• The relationship between the CIO and CMO can be strained, at best, in some organizations
  • The explosion in marketing technology is creating an opportunity to build a bridge between the IT and marketing organizations
  • Learn three more ways to use this opportunity to improve the CIO/CMO relationship

Read the first post from Cynthia here.



  1. Be open to best-of-breed: bigger isn’t necessarily better, and API solutions are improving. A look at the marketing technology landscape is telling: There are very few single, large providers that “do it all.” If you are entrenched with a single large vendor or consultant for a Web content management system or a database, for example, the vendor will likely pitch to the CIO the benefits of ripping out the tool stack managed by the martech team in favor of their single vendor solution. Many large companies are becoming more “vertically integrated” as acquisitions and rollups in the industry are underway. But be wary – most one-size providers are not yet well integrated within their own offerings. The drawbacks of pulling out a set of entrenched best-of-breed tools in favor of a single vendor can be very high: you may lose one year – or more – of productivity rebuilding capabilities and end up with a minimally integrated, mediocre stack, and lose some of your most talented martech professionals in the process. Furthermore, the API integrations between best-of-breed tools are good and getting better – and commercial API solutions are now a unique category in the marketing technology landscape. If you are just starting from nothing, then it’s a bigger value proposition to minimize the number of vendor providers and start with a single provider of multiple capabilities.
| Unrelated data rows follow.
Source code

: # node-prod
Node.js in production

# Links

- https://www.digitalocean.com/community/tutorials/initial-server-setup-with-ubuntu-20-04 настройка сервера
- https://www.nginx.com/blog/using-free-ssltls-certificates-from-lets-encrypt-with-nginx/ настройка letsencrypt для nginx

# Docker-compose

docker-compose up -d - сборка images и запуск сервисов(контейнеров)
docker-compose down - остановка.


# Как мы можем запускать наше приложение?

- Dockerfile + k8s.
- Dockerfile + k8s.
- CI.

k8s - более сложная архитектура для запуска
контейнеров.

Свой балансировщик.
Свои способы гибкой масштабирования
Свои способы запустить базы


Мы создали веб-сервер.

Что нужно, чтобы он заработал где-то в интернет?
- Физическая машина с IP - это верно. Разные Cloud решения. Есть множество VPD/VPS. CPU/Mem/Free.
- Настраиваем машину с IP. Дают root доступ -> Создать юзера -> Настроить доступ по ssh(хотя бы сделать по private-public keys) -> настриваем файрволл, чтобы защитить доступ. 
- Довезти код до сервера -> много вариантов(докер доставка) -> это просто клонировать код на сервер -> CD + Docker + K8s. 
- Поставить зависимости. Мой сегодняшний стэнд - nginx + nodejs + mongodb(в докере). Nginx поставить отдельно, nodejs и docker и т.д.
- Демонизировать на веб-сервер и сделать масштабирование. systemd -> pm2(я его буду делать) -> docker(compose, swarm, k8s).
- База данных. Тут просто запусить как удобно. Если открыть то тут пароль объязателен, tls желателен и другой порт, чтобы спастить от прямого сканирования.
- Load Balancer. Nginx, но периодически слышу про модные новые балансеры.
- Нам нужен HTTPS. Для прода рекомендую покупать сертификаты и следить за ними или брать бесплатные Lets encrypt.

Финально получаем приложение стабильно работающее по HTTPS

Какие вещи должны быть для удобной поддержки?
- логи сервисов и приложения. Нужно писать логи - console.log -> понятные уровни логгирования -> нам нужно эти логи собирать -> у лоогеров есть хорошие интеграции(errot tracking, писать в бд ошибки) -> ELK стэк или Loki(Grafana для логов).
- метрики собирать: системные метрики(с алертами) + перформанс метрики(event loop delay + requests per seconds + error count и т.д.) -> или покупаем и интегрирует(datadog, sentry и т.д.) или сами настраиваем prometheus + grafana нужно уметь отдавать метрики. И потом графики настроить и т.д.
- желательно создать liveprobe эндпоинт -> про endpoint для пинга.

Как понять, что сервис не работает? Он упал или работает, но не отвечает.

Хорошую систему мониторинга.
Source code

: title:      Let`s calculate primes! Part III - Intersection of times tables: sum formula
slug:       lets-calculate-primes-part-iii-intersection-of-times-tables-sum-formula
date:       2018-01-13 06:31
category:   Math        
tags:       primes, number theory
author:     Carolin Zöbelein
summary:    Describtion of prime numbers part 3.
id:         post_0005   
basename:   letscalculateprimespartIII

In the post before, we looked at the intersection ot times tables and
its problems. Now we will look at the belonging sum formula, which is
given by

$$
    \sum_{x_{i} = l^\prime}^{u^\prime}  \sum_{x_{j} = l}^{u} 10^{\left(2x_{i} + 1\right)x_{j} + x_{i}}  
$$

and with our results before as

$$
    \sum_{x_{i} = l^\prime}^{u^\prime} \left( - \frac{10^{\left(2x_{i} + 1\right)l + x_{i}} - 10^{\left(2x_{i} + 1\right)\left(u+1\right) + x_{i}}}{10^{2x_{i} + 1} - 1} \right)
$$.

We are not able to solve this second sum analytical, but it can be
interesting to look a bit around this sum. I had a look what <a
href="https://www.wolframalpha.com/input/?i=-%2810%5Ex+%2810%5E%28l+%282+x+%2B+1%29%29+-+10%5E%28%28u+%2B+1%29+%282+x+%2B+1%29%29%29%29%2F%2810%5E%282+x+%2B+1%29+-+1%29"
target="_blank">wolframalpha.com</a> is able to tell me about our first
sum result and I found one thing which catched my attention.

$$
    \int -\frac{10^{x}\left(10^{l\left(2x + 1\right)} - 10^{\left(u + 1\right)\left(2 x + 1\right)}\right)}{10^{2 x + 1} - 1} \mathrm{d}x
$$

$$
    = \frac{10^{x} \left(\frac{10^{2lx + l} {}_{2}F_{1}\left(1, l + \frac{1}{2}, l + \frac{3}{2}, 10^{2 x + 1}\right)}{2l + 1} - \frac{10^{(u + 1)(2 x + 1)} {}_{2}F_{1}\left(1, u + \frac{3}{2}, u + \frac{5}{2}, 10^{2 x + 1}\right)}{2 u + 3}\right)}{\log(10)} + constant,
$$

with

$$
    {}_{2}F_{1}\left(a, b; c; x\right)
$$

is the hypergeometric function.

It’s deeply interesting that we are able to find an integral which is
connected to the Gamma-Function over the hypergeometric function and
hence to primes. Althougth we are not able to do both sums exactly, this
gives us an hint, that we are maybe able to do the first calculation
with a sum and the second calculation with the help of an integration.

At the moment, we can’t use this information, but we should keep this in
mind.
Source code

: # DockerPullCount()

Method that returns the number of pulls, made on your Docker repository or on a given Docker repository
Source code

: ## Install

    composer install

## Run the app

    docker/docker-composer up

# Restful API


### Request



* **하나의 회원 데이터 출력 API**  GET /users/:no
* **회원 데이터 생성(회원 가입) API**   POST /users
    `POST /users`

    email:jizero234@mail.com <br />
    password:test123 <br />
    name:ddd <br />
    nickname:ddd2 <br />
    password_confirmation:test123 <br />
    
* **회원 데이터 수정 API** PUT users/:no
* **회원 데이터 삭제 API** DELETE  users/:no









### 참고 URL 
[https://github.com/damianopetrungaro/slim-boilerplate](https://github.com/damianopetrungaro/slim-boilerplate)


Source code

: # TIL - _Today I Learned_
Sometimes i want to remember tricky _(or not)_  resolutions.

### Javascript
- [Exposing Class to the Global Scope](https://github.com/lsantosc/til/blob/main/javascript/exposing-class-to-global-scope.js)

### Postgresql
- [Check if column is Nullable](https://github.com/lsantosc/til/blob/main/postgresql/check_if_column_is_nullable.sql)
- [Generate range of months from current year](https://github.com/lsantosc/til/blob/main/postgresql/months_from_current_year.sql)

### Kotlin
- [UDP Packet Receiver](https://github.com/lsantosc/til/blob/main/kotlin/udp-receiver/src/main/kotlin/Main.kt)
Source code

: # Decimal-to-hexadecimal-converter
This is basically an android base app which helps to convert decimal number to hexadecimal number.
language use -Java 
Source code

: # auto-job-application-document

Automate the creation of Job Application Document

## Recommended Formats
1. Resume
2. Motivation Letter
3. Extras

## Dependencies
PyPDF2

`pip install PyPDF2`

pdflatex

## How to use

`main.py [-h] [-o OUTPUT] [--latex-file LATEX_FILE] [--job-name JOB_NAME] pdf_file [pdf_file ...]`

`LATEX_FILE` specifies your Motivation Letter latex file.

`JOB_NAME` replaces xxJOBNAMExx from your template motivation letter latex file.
  2. Share talent and encourage a job swap between IT and marketing! Until IT lives in marketing’s shoes – and vice versa – there will not be a full understanding of what drives each team. A technical marketer can benefit from spending some time working in the IT organization, and likewise, there are tremendous benefits to having members of the core IT team spend time on the marketing tech team. Consider a six-month or year-long job swap program.
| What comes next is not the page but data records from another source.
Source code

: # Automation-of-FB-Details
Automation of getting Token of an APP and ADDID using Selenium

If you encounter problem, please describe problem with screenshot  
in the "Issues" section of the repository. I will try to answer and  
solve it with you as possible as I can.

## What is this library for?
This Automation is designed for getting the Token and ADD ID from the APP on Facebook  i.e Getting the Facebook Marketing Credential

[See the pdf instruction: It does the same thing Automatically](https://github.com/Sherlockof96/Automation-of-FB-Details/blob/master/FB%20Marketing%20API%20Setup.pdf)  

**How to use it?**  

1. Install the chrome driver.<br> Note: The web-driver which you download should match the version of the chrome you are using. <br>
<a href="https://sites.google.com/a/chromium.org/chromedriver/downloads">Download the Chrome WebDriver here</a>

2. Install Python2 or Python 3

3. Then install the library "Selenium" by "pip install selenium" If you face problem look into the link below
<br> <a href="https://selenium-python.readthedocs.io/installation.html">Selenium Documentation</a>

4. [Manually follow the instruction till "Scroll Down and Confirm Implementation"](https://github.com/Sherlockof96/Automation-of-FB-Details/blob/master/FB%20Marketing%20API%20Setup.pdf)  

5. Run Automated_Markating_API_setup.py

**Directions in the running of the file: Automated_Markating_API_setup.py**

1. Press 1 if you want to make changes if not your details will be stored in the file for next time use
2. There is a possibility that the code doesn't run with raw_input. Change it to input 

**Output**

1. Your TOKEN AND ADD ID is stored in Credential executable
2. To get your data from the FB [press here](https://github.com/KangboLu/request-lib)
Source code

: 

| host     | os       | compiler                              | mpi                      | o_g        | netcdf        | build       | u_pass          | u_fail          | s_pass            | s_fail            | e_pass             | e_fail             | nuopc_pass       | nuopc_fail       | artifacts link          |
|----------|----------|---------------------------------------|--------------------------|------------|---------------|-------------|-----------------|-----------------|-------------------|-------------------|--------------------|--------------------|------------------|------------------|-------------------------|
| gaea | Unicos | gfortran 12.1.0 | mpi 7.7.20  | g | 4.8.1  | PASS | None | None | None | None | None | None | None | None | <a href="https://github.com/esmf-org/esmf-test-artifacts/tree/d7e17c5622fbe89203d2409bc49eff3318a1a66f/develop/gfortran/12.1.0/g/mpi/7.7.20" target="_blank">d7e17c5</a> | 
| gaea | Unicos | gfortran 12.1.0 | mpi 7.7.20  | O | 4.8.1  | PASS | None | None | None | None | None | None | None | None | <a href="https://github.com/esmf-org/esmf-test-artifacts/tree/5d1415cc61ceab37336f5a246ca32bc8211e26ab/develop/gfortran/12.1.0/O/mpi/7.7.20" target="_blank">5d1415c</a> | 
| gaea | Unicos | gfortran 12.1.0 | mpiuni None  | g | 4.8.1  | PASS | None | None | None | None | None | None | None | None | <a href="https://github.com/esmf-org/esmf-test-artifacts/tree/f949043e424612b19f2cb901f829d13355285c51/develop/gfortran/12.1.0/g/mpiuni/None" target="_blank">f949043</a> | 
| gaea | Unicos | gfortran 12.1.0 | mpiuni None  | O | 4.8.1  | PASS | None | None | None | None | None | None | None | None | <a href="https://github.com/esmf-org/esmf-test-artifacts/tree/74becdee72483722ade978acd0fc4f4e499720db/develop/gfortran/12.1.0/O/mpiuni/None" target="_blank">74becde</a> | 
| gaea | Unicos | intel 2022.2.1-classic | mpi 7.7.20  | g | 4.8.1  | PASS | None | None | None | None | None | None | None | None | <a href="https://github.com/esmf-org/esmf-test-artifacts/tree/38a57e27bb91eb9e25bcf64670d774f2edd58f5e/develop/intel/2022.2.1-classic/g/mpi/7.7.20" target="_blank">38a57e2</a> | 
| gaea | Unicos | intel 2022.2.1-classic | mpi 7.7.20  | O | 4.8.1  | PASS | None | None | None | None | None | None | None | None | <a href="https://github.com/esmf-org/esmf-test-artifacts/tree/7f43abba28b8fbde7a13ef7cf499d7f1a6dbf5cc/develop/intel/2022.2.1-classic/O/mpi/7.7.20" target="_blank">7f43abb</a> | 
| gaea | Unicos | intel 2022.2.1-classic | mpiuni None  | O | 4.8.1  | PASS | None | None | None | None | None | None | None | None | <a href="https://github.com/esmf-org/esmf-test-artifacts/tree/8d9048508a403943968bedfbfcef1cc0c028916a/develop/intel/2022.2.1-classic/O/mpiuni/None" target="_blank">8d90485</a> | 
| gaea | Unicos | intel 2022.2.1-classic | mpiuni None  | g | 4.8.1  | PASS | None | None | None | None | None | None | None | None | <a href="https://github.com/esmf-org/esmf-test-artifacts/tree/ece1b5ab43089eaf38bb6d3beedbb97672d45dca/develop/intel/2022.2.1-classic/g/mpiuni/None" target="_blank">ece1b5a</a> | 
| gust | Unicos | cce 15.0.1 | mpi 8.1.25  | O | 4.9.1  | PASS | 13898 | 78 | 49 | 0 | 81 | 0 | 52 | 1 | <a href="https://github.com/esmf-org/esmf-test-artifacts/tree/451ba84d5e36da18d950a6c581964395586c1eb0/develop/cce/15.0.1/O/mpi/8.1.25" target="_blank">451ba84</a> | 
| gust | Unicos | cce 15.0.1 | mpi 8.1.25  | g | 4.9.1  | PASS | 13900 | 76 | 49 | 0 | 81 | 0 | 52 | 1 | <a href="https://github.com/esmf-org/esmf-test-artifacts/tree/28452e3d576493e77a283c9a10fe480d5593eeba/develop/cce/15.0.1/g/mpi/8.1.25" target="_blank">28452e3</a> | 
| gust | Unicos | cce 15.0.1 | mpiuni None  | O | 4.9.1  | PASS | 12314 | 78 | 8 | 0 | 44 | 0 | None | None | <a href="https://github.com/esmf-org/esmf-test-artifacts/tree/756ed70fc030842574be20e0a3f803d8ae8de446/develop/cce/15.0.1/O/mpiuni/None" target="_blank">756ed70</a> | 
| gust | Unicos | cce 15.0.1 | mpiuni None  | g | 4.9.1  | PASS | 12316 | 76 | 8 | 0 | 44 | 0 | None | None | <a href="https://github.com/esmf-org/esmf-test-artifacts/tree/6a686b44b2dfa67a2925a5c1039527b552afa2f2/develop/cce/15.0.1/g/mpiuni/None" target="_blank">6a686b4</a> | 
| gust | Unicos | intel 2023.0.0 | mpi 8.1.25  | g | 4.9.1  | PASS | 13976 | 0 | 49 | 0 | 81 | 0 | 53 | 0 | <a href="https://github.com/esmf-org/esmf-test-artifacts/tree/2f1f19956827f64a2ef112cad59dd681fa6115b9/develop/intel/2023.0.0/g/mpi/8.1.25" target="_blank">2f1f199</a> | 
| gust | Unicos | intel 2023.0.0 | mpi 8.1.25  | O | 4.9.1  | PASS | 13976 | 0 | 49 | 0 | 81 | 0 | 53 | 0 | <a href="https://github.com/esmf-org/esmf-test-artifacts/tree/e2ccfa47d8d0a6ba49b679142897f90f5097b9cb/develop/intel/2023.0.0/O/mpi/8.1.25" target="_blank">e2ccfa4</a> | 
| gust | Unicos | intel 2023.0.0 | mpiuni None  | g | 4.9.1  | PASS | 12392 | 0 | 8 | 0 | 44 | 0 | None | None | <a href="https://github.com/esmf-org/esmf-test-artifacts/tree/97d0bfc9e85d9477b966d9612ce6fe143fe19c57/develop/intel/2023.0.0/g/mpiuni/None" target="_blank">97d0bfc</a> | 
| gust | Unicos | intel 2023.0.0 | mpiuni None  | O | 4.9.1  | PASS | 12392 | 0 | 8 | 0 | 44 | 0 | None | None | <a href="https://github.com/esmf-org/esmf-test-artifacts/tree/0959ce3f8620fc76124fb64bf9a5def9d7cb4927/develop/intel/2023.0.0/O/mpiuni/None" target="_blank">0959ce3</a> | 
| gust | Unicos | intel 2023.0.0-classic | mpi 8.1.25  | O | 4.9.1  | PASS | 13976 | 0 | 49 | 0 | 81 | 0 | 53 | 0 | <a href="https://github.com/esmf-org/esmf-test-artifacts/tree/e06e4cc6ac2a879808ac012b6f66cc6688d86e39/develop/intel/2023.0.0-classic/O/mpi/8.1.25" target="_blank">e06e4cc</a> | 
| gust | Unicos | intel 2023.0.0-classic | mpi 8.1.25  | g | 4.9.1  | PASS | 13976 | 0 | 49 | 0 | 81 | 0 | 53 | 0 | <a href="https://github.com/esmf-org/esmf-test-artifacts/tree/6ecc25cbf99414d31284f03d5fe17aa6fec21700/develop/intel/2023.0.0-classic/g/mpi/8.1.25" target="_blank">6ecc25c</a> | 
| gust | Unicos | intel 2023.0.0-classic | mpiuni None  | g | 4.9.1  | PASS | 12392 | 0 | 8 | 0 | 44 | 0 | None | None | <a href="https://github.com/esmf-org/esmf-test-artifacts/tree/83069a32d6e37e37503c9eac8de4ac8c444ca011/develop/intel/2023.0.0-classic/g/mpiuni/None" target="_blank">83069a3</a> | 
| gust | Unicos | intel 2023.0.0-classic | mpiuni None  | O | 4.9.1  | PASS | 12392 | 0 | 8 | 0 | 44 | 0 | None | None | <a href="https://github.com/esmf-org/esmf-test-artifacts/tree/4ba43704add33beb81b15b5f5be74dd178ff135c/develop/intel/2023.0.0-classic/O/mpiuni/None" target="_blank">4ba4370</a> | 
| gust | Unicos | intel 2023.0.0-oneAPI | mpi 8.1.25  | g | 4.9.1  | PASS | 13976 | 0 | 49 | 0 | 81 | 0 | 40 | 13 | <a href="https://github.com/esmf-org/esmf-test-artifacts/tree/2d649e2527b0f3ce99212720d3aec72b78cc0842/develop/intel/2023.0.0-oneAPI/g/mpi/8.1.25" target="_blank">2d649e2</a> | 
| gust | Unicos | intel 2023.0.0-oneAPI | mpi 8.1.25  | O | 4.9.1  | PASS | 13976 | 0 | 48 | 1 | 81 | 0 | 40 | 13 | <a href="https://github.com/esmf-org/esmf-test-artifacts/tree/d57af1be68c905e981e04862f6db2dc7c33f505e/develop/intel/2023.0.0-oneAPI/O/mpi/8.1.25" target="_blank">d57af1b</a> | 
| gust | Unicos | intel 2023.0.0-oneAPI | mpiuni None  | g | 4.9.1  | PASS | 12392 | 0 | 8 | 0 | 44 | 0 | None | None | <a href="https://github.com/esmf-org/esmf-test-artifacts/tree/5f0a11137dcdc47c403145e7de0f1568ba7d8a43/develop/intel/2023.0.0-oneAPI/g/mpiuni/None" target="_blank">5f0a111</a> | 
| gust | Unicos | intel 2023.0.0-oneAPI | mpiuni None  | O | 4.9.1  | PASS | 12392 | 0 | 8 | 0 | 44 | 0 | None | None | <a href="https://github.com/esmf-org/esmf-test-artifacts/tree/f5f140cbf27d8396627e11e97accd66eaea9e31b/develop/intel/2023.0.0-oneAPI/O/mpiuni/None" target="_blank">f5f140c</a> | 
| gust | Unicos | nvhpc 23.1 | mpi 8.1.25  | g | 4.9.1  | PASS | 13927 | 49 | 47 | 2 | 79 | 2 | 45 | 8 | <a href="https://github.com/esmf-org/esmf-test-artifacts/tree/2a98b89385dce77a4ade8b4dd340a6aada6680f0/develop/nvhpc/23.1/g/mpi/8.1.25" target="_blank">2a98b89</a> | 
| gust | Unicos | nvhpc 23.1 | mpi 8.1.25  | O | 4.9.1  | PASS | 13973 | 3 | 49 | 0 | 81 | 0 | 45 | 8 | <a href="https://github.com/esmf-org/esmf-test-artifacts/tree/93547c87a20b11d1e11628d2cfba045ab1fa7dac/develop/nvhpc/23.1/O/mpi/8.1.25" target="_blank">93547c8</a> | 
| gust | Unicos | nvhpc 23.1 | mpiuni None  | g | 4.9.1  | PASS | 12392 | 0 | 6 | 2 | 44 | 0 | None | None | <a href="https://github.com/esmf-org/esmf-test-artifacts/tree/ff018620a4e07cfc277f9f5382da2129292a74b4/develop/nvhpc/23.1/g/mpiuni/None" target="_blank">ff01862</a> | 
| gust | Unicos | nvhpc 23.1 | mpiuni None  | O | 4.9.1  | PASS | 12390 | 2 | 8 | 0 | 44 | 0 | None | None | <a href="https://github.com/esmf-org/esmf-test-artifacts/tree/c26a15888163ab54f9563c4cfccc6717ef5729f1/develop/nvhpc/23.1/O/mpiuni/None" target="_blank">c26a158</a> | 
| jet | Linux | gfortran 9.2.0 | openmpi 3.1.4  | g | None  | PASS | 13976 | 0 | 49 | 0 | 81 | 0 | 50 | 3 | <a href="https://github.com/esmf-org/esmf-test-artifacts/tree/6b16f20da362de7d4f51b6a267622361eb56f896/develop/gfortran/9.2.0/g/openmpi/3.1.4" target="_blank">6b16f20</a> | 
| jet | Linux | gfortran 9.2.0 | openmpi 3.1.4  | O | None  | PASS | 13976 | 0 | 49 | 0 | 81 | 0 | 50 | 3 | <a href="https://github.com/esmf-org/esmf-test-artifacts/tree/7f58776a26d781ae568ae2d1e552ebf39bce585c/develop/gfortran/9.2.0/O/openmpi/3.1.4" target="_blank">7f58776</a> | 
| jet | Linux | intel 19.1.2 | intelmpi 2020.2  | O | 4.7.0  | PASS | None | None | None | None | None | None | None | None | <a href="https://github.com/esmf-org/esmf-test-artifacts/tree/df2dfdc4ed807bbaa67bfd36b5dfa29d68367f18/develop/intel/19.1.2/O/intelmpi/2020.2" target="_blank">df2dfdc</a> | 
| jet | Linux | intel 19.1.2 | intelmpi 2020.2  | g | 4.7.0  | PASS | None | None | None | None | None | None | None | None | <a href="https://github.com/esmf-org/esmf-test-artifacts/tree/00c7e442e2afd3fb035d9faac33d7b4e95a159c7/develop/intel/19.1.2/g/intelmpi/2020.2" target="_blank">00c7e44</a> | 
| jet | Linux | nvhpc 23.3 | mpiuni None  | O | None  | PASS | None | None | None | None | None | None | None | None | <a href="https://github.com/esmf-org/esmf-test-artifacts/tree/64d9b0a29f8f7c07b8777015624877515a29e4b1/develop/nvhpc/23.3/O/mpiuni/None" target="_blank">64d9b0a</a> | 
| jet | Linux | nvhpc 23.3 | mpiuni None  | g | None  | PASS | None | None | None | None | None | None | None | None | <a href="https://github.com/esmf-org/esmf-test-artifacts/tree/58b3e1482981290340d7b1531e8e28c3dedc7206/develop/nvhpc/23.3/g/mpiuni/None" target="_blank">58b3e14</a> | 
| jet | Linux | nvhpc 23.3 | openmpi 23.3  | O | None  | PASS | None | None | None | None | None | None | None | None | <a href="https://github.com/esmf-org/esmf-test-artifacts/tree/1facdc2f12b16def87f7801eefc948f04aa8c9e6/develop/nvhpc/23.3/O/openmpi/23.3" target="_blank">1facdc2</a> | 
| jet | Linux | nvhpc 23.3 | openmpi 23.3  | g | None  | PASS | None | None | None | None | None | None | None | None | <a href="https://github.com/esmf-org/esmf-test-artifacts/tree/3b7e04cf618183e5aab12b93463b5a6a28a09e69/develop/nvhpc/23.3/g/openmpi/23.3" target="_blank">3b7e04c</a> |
  3. Fix and bring together enterprise data. While everyone wants to work on the hot new tool, integrations or emerging big data/analytics platforms, the quality of underlying data can prevent the organization from getting the optimal performance out of the marketing technology stack. Often, fixing data challenges goes unfunded or is a low priority compared to other projects that are perceived as generating more revenue. However, this may be the single biggest area of IT help that can benefit marketing. Marketing needs to speak to real people in order to be effective. If we have a database of people interacting with our company and don’t know who they are, where they work, where they are, what their titles and roles are, and their customer, purchase and support history, and their reps – all the bright shiny martech capabilities in the world won’t fix that.

With some mutual understanding and sharing of talent, blueprints and roadmap – and helping where it’s most needed, martech doesn’t have to be IT’s worst nightmare. Quite the opposite, in fact. What have been your success stories (or horror stories) when working with IT?